CORE conducts scholarly research on OSCE-related matters, as well as providing policy advice, training, and teaching. CORE addresses policy-makers, academics, civil society organizations, and the broader public. In assessing the opportunities and limitations of the OSCE, CORE analyses South-Eastern Europe, Eastern Europe, the Caucasus, and Central Asia.

CORE publishes the OSCE Yearbook, and played a central role in the creation of the OSCE Academy in Bishkek. It offers training courses for incoming OSCE Chairmanships and has also been involved in mediation.

Institute for Peace Research and Security Policy at the University of Hamburg
Beim Schlump 83
20144 Hamburg
Phone: +49 (0)40 866 077-0
Fax: +49 (0)40 866 36 15

Dr. habil. Cornelius Friesendorf is the Coordinator of the OSCE Network (2018-2020) and Head of CORE. He is a political scientist who joined the IFSH in March 2018. Previous positions include working as senior advisor for an EU police reform project in Myanmar, research associate at Goethe University Frankfurt and the Peace Research Institute Frankfurt, fellow at the Geneva Centre for the Democratic Control of Armed Forces, and project officer for the Center for Security Studies, Swiss Federal Institute of Technology Zurich.
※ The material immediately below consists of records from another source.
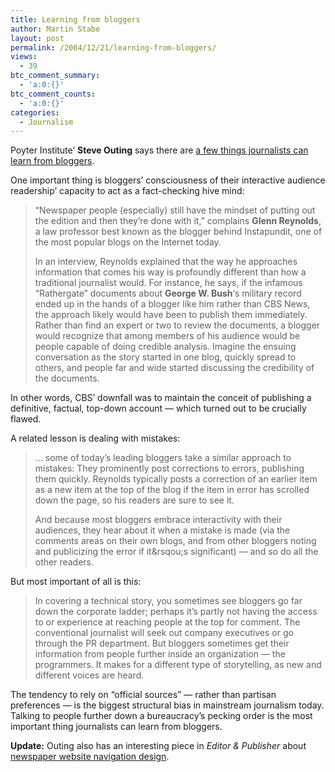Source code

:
 ```yaml
---
title: Learning from bloggers
author: Martin Stabe
layout: post
permalink: /2004/12/21/learning-from-bloggers/
views:
  - 39
btc_comment_summary:
  - 'a:0:{}'
btc_comment_counts:
  - 'a:0:{}'
categories:
  - Journalism
---
```

Poyter Institute&rsquo; **Steve Outing** says there are [a few things journalists can learn from bloggers][1].

One important thing is bloggers&rsquo; consciousness of their interactive audience readership&rsquo; capacity to act as a fact-checking hive mind:

> &#8220;Newspaper people (especially) still have the mindset of putting out the edition and then they&#8217;re done with it,&#8221; complains **Glenn Reynolds**, a law professor best known as the blogger behind Instapundit, one of the most popular blogs on the Internet today.
> 
> In an interview, Reynolds explained that the way he approaches information that comes his way is profoundly different than how a traditional journalist would. For instance, he says, if the infamous &#8220;Rathergate&#8221; documents about **George W. Bush**&#8216;s military record ended up in the hands of a blogger like him rather than CBS News, the approach likely would have been to publish them immediately. Rather than find an expert or two to review the documents, a blogger would recognize that among members of his audience would be people capable of doing credible analysis. Imagine the ensuing conversation as the story started in one blog, quickly spread to others, and people far and wide started discussing the credibility of the documents.

In other words, CBS&rsquo; downfall was to maintain the conceit of publishing a definitive, factual, top-down account &mdash; which turned out to be crucially flawed.

A related lesson is dealing with mistakes:

> &#8230; some of today&#8217;s leading bloggers take a similar approach to mistakes: They prominently post corrections to errors, publishing them quickly. Reynolds typically posts a correction of an earlier item as a new item at the top of the blog if the item in error has scrolled down the page, so his readers are sure to see it.
> 
> And because most bloggers embrace interactivity with their audiences, they hear about it when a mistake is made (via the comments areas on their own blogs, and from other bloggers noting and publicizing the error if it&rsqou;s significant) &mdash; and so do all the other readers. 

But most important of all is this:

> In covering a technical story, you sometimes see bloggers go far down the corporate ladder; perhaps it&#8217;s partly not having the access to or experience at reaching people at the top for comment. The conventional journalist will seek out company executives or go through the PR department. But bloggers sometimes get their information from people further inside an organization &mdash; the programmers. It makes for a different type of storytelling, as new and different voices are heard.

The tendency to rely on &ldquo;official sources&rdquo; &mdash; rather than partisan preferences &mdash; is the biggest structural bias in mainstream journalism today. Talking to people further down a bureaucracy&rsquo;s pecking order is the most important thing journalists can learn from bloggers.

**Update:** Outing also has an interesting piece in *Editor & Publisher* about [newspaper website navigation design][2].

 [1]: http://www.poynter.org/content/content_view.asp?id=75383
 [2]: http://www.editorandpublisher.com/eandp/columns/stopthepresses_display.jsp?vnu_content_id=1000740060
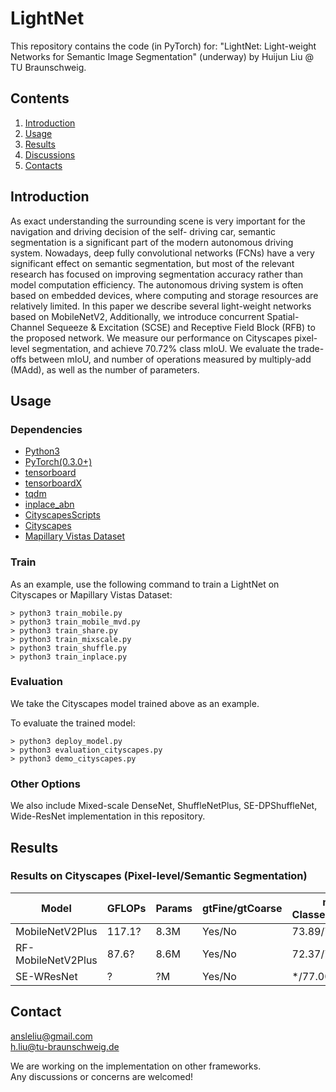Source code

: # LightNet
This repository contains the code (in PyTorch) for: "LightNet: Light-weight Networks for Semantic Image Segmentation" (underway)  by Huijun Liu @ TU Braunschweig.

## Contents

1. [Introduction](#introduction)
2. [Usage](#usage)
3. [Results](#results)
4. [Discussions](#discussions)
5. [Contacts](#contacts)

## Introduction
As exact understanding the surrounding scene is very important for the navigation and driving decision of the self-
driving car, semantic segmentation is a significant part of the modern autonomous driving system. Nowadays, deep
fully convolutional networks (FCNs) have a very significant effect on semantic segmentation, but most of the relevant
research has focused on improving segmentation accuracy rather than model computation efficiency. The autonomous
driving system is often based on embedded devices, where computing and storage resources are relatively limited.
In this paper we describe several light-weight networks based on MobileNetV2, Additionally, we introduce concurrent
Spatial-Channel Sequeeze & Excitation (SCSE) and Receptive Field Block (RFB) to the proposed network. We measure our performance on Cityscapes pixel-level segmentation, and achieve 70.72% class mIoU. We evaluate the trade-offs between mIoU, and number of operations measured by
multiply-add (MAdd), as well as the number of parameters.



## Usage

### Dependencies

- [Python3](https://www.python.org/downloads/)
- [PyTorch(0.3.0+)](http://pytorch.org)
- [tensorboard](https://www.tensorflow.org/programmers_guide/summaries_and_tensorboard)
- [tensorboardX](https://github.com/lanpa/tensorboard-pytorch)
- [tqdm](https://github.com/tqdm/tqdm)
- [inplace_abn](https://github.com/mapillary/inplace_abn)
- [CityscapesScripts](https://github.com/mcordts/cityscapesScripts)
- [Cityscapes](https://www.cityscapes-dataset.com/)
- [Mapillary Vistas Dataset](https://www.mapillary.com/dataset/vistas)

### Train
As an example, use the following command to train a LightNet on Cityscapes 
or Mapillary Vistas Dataset:

```
> python3 train_mobile.py
> python3 train_mobile_mvd.py 
> python3 train_share.py 
> python3 train_mixscale.py 
> python3 train_shuffle.py 
> python3 train_inplace.py 
```

### Evaluation
We take the Cityscapes model trained above as an example.

To evaluate the trained model:

```
> python3 deploy_model.py
> python3 evaluation_cityscapes.py
> python3 demo_cityscapes.py
```

### Other Options
We also include Mixed-scale DenseNet, ShuffleNetPlus, SE-DPShuffleNet, Wide-ResNet implementation in this repository.  


## Results

### Results on Cityscapes (Pixel-level/Semantic Segmentation)

| Model | GFLOPs | Params |gtFine/gtCoarse| mIoU Classes(val./test) | mIoU Cat.(val./test) | Result(*.cvs) | Pytorch Model&Checkpoint |
|---|---|---|---|---|---|---|---|
|MobileNetV2Plus|117.1?|8.3M|Yes/No|73.89/70.72|88.72/87.64|[GoogleDrive](https://drive.google.com/open?id=1b1NJhe4sQ126d7xqg-d9mf8WNTstAoER)|[GoogleDrive](https://drive.google.com/open?id=19s7mdCJqTgZ17hgN7_t17sP-RM_FibmW)|
|RF-MobileNetV2Plus|87.6?|8.6M|Yes/No|72.37/70.68|88.31/88.27|[GoogleDrive](https://drive.google.com/open?id=1JmB5KNmMV92yk5qtjwZnX-ZOhU35Pk6Y)|[GoogleDrive](https://drive.google.com/open?id=1QKLJ7u3DKKOTrMGQCFOprqQZWVrmWQm7)|
|SE-WResNet|?|?M|Yes/No|*/77.00|*/89.70|/|/|


## Contact
ansleliu@gmail.com  
h.liu@tu-braunschweig.de

We are working on the implementation on other frameworks.  
Any discussions or concerns are welcomed!
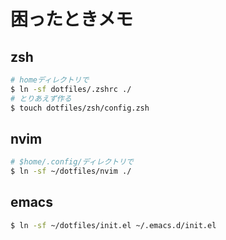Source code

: # 困ったときメモ

## zsh

```bash
# homeディレクトリで
$ ln -sf dotfiles/.zshrc ./
# とりあえず作る
$ touch dotfiles/zsh/config.zsh
```

## nvim

```bash
# $home/.config/ディレクトリで
$ ln -sf ~/dotfiles/nvim ./
```

## emacs

```bash
$ ln -sf ~/dotfiles/init.el ~/.emacs.d/init.el
```
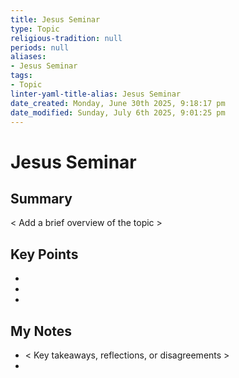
 ```yaml
---
title: Jesus Seminar
type: Topic
religious-tradition: null
periods: null
aliases:
- Jesus Seminar
tags:
- Topic
linter-yaml-title-alias: Jesus Seminar
date_created: Monday, June 30th 2025, 9:18:17 pm
date_modified: Sunday, July 6th 2025, 9:01:25 pm
---
```


# Jesus Seminar

## Summary
< Add a brief overview of the topic >

## Key Points
- 
- 
- 

## My Notes
- < Key takeaways, reflections, or disagreements >
- 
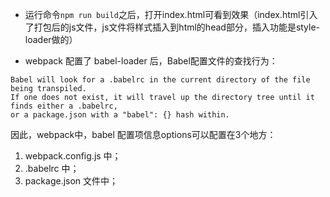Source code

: * 运行命令`npm run build`之后，打开index.html可看到效果（index.html引入了打包后的js文件，js文件将样式插入到html的head部分，插入功能是style-loader做的）

* webpack 配置了 babel-loader 后，Babel配置文件的查找行为：
```
Babel will look for a .babelrc in the current directory of the file being transpiled.
If one does not exist, it will travel up the directory tree until it finds either a .babelrc,
or a package.json with a "babel": {} hash within.
```
因此，webpack中，babel 配置项信息options可以配置在3个地方：
1. webpack.config.js 中；
2. .babelrc 中；
3. package.json 文件中；

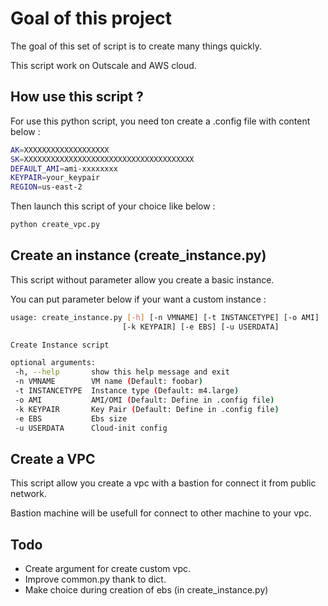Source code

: # Goal of this project

The goal of this set of script is to create many things quickly.

This script work on Outscale and AWS cloud.

## How use this script ?

For use this python script, you need ton create a .config file with content below :

 ```bash
 AK=XXXXXXXXXXXXXXXXXXX
 SK=XXXXXXXXXXXXXXXXXXXXXXXXXXXXXXXXXXXXXX
 DEFAULT_AMI=ami-xxxxxxxx
 KEYPAIR=your_keypair
 REGION=us-east-2 
 ```
Then launch this script of your choice like below :

 ```python
 python create_vpc.py
 ```
## Create an instance (create_instance.py)

This script without parameter allow you create a basic instance.

You can put parameter below if your want a custom instance :

 ```bash
usage: create_instance.py [-h] [-n VMNAME] [-t INSTANCETYPE] [-o AMI]
                          [-k KEYPAIR] [-e EBS] [-u USERDATA]

Create Instance script

optional arguments:
  -h, --help       show this help message and exit
  -n VMNAME        VM name (Default: foobar)
  -t INSTANCETYPE  Instance type (Default: m4.large)
  -o AMI           AMI/OMI (Default: Define in .config file)
  -k KEYPAIR       Key Pair (Default: Define in .config file)
  -e EBS           Ebs size
  -u USERDATA      Cloud-init config
 ```

## Create a VPC

This script allow you create a vpc with a bastion for connect it from public network.

Bastion machine will be usefull for connect to other machine to your vpc.

## Todo 

 * Create argument for create custom vpc.
 * Improve common.py thank to dict.
 * Make choice during creation of ebs (in create_instance.py)
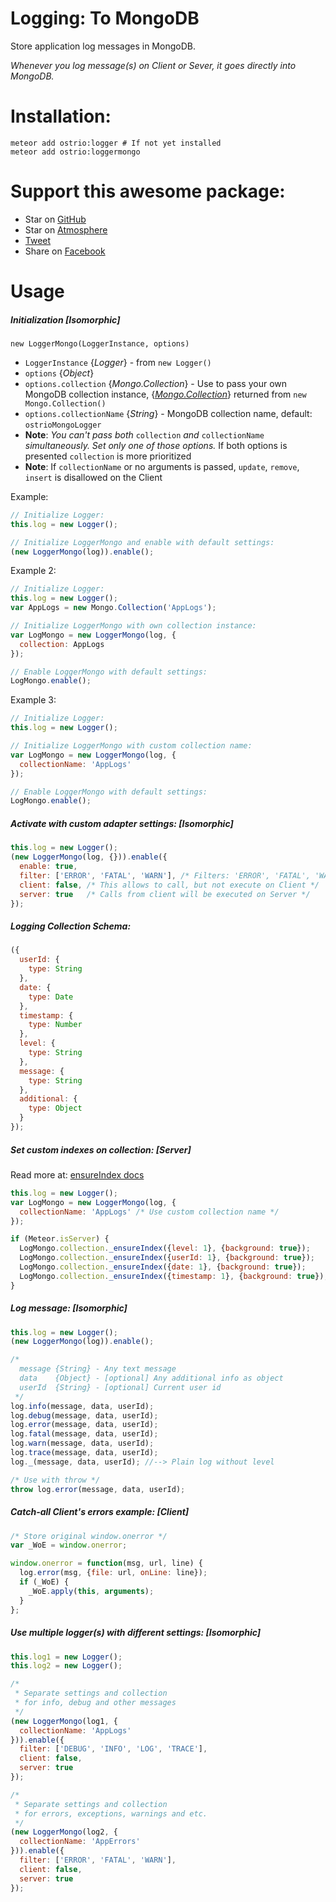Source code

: Logging: To MongoDB
========
Store application log messages in MongoDB.

*Whenever you log message(s) on Client or Sever, it goes directly into MongoDB.*

Installation:
========
```shell
meteor add ostrio:logger # If not yet installed
meteor add ostrio:loggermongo
```

Support this awesome package:
========
 - Star on [GitHub](https://github.com/VeliovGroup/Meteor-logger-mongo)
 - Star on [Atmosphere](https://atmospherejs.com/ostrio/loggermongo)
 - [Tweet](https://twitter.com/share?url=https://github.com/VeliovGroup/Meteor-logger-mongo&text=Store%20%23meteorjs%20log%20messages%20(from%20Client%20%26%20Server)%20in%20MongoDB%20%23javascript%20%23programming%20%23webdev%20via%20%40VeliovGroup)
 - Share on [Facebook](https://www.facebook.com/sharer.php?u=https://github.com/VeliovGroup/Meteor-logger-mongo)

Usage
========
##### Initialization [*Isomorphic*]
`new LoggerMongo(LoggerInstance, options)`
 - `LoggerInstance` {*Logger*} - from `new Logger()`
 - `options` {*Object*}
 - `options.collection` {*Mongo.Collection*} - Use to pass your own MongoDB collection instance, {*[Mongo.Collection](Mongo.Collection)*} returned from `new Mongo.Collection()`
 - `options.collectionName` {*String*} - MongoDB collection name, default: `ostrioMongoLogger`
 - __Note__: *You can't pass both* `collection` *and* `collectionName` *simultaneously. Set only one of those options.* If both options is presented `collection` is more prioritized
 - __Note__: If `collectionName` or no arguments is passed, `update`, `remove`, `insert` is disallowed on the Client

Example:
```javascript
// Initialize Logger:
this.log = new Logger();

// Initialize LoggerMongo and enable with default settings:
(new LoggerMongo(log)).enable();
```

Example 2:
```javascript
// Initialize Logger:
this.log = new Logger();
var AppLogs = new Mongo.Collection('AppLogs');

// Initialize LoggerMongo with own collection instance:
var LogMongo = new LoggerMongo(log, {
  collection: AppLogs
});

// Enable LoggerMongo with default settings:
LogMongo.enable();
```

Example 3:
```javascript
// Initialize Logger:
this.log = new Logger();

// Initialize LoggerMongo with custom collection name:
var LogMongo = new LoggerMongo(log, {
  collectionName: 'AppLogs'
});

// Enable LoggerMongo with default settings:
LogMongo.enable();
```

##### Activate with custom adapter settings: [*Isomorphic*]
```javascript
this.log = new Logger();
(new LoggerMongo(log, {})).enable({
  enable: true,
  filter: ['ERROR', 'FATAL', 'WARN'], /* Filters: 'ERROR', 'FATAL', 'WARN', 'DEBUG', 'INFO', 'TRACE', '*' */
  client: false, /* This allows to call, but not execute on Client */
  server: true   /* Calls from client will be executed on Server */
});
```

##### Logging Collection Schema:
```javascript
({
  userId: {
    type: String
  },
  date: {
    type: Date
  },
  timestamp: {
    type: Number
  },
  level: {
    type: String
  },
  message: {
    type: String
  },
  additional: {
    type: Object
  }
});
```

##### Set custom indexes on collection: [*Server*]
Read more at: [ensureIndex docs](https://docs.mongodb.org/manual/reference/method/db.collection.ensureIndex/)
```javascript
this.log = new Logger();
var LogMongo = new LoggerMongo(log, {
  collectionName: 'AppLogs' /* Use custom collection name */
});

if (Meteor.isServer) {
  LogMongo.collection._ensureIndex({level: 1}, {background: true});
  LogMongo.collection._ensureIndex({userId: 1}, {background: true});
  LogMongo.collection._ensureIndex({date: 1}, {background: true});
  LogMongo.collection._ensureIndex({timestamp: 1}, {background: true});
}
```

##### Log message: [*Isomorphic*]
```javascript
this.log = new Logger();
(new LoggerMongo(log)).enable();

/*
  message {String} - Any text message
  data    {Object} - [optional] Any additional info as object
  userId  {String} - [optional] Current user id
 */
log.info(message, data, userId);
log.debug(message, data, userId);
log.error(message, data, userId);
log.fatal(message, data, userId);
log.warn(message, data, userId);
log.trace(message, data, userId);
log._(message, data, userId); //--> Plain log without level

/* Use with throw */
throw log.error(message, data, userId);
```

##### Catch-all Client's errors example: [*Client*]
```javascript
/* Store original window.onerror */
var _WoE = window.onerror;

window.onerror = function(msg, url, line) {
  log.error(msg, {file: url, onLine: line});
  if (_WoE) {
    _WoE.apply(this, arguments);
  }
};
```

##### Use multiple logger(s) with different settings: [*Isomorphic*]
```javascript
this.log1 = new Logger();
this.log2 = new Logger();

/* 
 * Separate settings and collection
 * for info, debug and other messages
 */
(new LoggerMongo(log1, {
  collectionName: 'AppLogs'
})).enable({
  filter: ['DEBUG', 'INFO', 'LOG', 'TRACE'],
  client: false,
  server: true
});

/* 
 * Separate settings and collection
 * for errors, exceptions, warnings and etc.
 */
(new LoggerMongo(log2, {
  collectionName: 'AppErrors'
})).enable({
  filter: ['ERROR', 'FATAL', 'WARN'],
  client: false,
  server: true
});
```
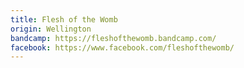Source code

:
 ```yaml
---
title: Flesh of the Womb
origin: Wellington
bandcamp: https://fleshofthewomb.bandcamp.com/
facebook: https://www.facebook.com/fleshofthewomb/
---
```

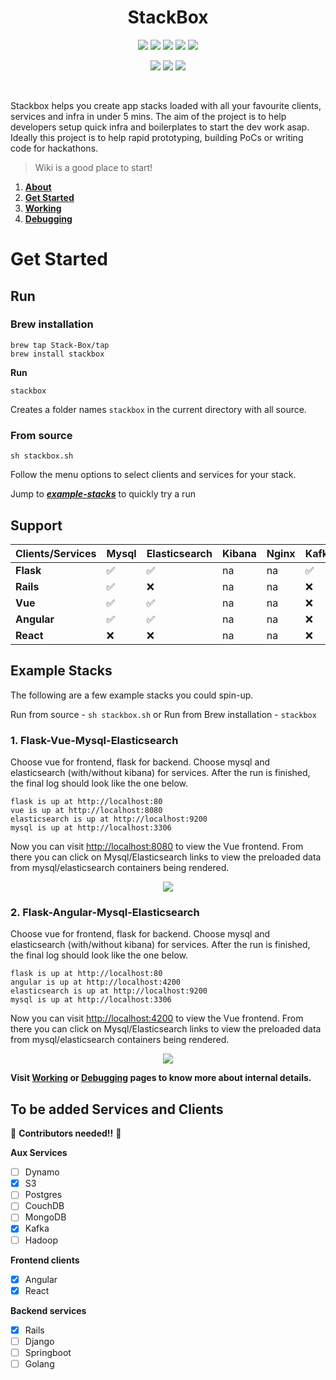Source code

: <h1 align="center">
  StackBox
</h1>

<p align="center">
  <a href="https://github.com/Stack-Box/stackbox/actions?query=workflow%3AVue" alt="Vue">
        <img src="https://github.com/Stack-Box/stackBox/workflows/Vue/badge.svg" /></a>
  <a href="https://github.com/Stack-Box/stackbox/actions?query=workflow%3AAngular" alt="Angular">
          <img src="https://github.com/Stack-Box/stackBox/workflows/Angular/badge.svg" /></a>
  <a href="https://github.com/Stack-Box/stackbox/actions?query=workflow%3AReact" alt="React">
          <img src="https://github.com/Stack-Box/stackBox/workflows/React/badge.svg" /></a>
  <a href="https://github.com/Stack-Box/stackbox/actions?query=workflow%3AFlask" alt="Flask">
        <img src="https://github.com/Stack-Box/stackBox/workflows/Flask/badge.svg" /></a>
  <a href="https://github.com/Stack-Box/stackbox/actions?query=workflow%3ARails" alt="Rails">
        <img src="https://github.com/Stack-Box/stackbox/workflows/Rails/badge.svg" /></a>
 </p>
 <p align="center">
  <a href="https://github.com/Stack-Box/stackbox/issues" alt="Contributions">
    <img src="https://img.shields.io/badge/contributions-welcome-blue.svg?style=flat" /></a>
    <a href="https://github.com/Stack-Box/stackbox/labels/good%20first%20issue" alt="Good First Issue">
      <img src="https://img.shields.io/github/issues/Stack-Box/stackbox/good%20first%20issue" /></a>
  </a>
   <a href="https://join.slack.com/t/stackboxworkspace/shared_invite/zt-e5ye1rsg-fLJLy2NeTe6s1nG_3yKU_Q" alt="Slack">
          <img src="https://img.shields.io/badge/slack-chat-purple.svg?logo=slack" /></a>
 </p>
 <br/>

Stackbox helps you create app stacks loaded with all your favourite clients, services and infra in under 5 mins. The aim of the project is to help developers setup quick infra and boilerplates to start the dev work asap. Ideally this project is to help rapid prototyping, building PoCs or writing code for hackathons.

> Wiki is a good place to start!

1. [**About**](https://github.com/Stack-Box/StackBox/wiki)
2. [**Get Started**](https://github.com/Stack-Box/StackBox/wiki/Get-started)
3. [**Working**](https://github.com/Stack-Box/StackBox/wiki/Working)
4. [**Debugging**](https://github.com/Stack-Box/StackBox/wiki/Debugging)

# Get Started

## Run

### Brew installation

```
brew tap Stack-Box/tap
brew install stackbox
```

**Run**

```
stackbox
```

Creates a folder names `stackbox` in the current directory with all source.

### From source

```
sh stackbox.sh
```

Follow the menu options to select clients and services for your stack.

Jump to [_**example-stacks**_](https://github.com/Stack-Box/StackBox/blob/master/README.md#example-stacks) to quickly try a run

## Support

| Clients/Services | Mysql | Elasticsearch | Kibana | Nginx | Kafka | Zookeper | S3  |
| ---------------- | ----- | ------------- | ------ | ----- | ----- | -------- | --- |
| **Flask**        | ✅     | ✅             | na     | na    | ✅     | na       | ✅   |
| **Rails**        | ✅     | ❌             | na     | na    | ❌     | na       | ❌   |
| **Vue**          | ✅     | ✅             | na     | na    | ❌     | na       | ❌   |
| **Angular**      | ✅     | ✅             | na     | na    | ❌     | na       | ❌   |
| **React**        | ❌     | ❌             | na     | na    | ❌     | na       | ❌   |

## Example Stacks

The following are a few example stacks you could spin-up.

Run from source - `sh stackbox.sh` or Run from Brew installation -  `stackbox`

### 1. Flask-Vue-Mysql-Elasticsearch

Choose vue for frontend, flask for backend. Choose mysql and elasticsearch (with/without kibana) for services.
After the run is finished, the final log should look like the one below.
```
flask is up at http://localhost:80
vue is up at http://localhost:8080
elasticsearch is up at http://localhost:9200
mysql is up at http://localhost:3306
```
Now you can visit <http://localhost:8080> to view the Vue frontend. From there you can click on Mysql/Elasticsearch links to view the preloaded data from mysql/elasticsearch containers being rendered.

<p align="center">
    <a href="https://drive.google.com/uc?export=view&id=1jhCdbpN_RqvtxHeL5fUSRNJFIF9s51WW">
        <img src="https://drive.google.com/uc?export=view&id=1jhCdbpN_RqvtxHeL5fUSRNJFIF9s51WW"/>
    </a>
</p>

### 2. Flask-Angular-Mysql-Elasticsearch

Choose vue for frontend, flask for backend. Choose mysql and elasticsearch (with/without kibana) for services.
After the run is finished, the final log should look like the one below.
```
flask is up at http://localhost:80
angular is up at http://localhost:4200
elasticsearch is up at http://localhost:9200
mysql is up at http://localhost:3306
```
Now you can visit <http://localhost:4200> to view the Vue frontend. From there you can click on Mysql/Elasticsearch links to view the preloaded data from mysql/elasticsearch containers being rendered.

<p align="center">
        <a href="https://drive.google.com/uc?export=view&id=1oDUk_DnPWj6J0yCZJIwVyTL2rgPqDiHF">
<img src="https://drive.google.com/uc?export=view&id=1oDUk_DnPWj6J0yCZJIwVyTL2rgPqDiHF"/></a>
</p>

**Visit [Working](https://github.com/Stack-Box/StackBox/wiki/Working) or [Debugging](https://github.com/Stack-Box/StackBox/wiki/Debugging)  pages to know more about internal details.**

## To be added Services and Clients

📢 **Contributors needed!!** 📢

**Aux Services**

- [ ] Dynamo
- [x] S3
- [ ] Postgres
- [ ] CouchDB
- [ ] MongoDB
- [x] Kafka
- [ ] Hadoop

**Frontend clients**

- [x] Angular
- [x] React

**Backend services**

- [x] Rails
- [ ] Django
- [ ] Springboot
- [ ] Golang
He received his habilitation from Goethe University Frankfurt with a study on military intervention (How Western Soldiers Fight: Organizational Routines in Multinational Missions, Cambridge University Press, 2018) and his doctorate from the University of Zurich with a thesis on counter-narcotics strategies (US Foreign Policy and the War on Drugs: Displacing the Cocaine and Heroin Industry, Routledge, 2007). He also studied at the Free University of Berlin (Diploma in Political Science), the London School of Economics and Political Science (Master of Science in European Studies), and in Bristol and Göttingen.

His academic research and policy work covers a variety of issues, including the institutional development of the OSCE, foreign security assistance to post-Soviet states, police reform, strategies against human trafficking and drug trafficking, and military doctrines. He speaks German, English, French, and Russian.  

Frank Evers is the Deputy Head of the Centre for OSCE Research (CORE). In the mid-1990s, he was one of the first economic advisers in one of the then-newly established OSCE field operations and, after that, Deputy Head of the OSCE Mission to Ukraine. Later on, he served in the OSCE Office in Yerevan were he was one of the creators of the very first Århus Centre – the first of its kind in today’s OSCE-supported network of about 50 Århus Centres. In his current capacity at CORE, he had a leading role in the collective work of designing and establishing the OSCE Academy in Bishkek. He is responsible at CORE for political consultancy as well as capacity-building projects, such as induction courses for incoming OSCE chairmanships.

Frank Evers is an expert on OSCE conflict management in a broadest sense. Regionally, he concentrates mainly on the three East Slavic countries and the South Caucasus. He studied telecommunications, East-European studies and economics in Russia and Germany. He graduated from the East-European Institute of the Free University of Berlin, where he wrote his Ph.D. thesis on aspects of Russia’s economic transition.

He speaks German, English and Russian.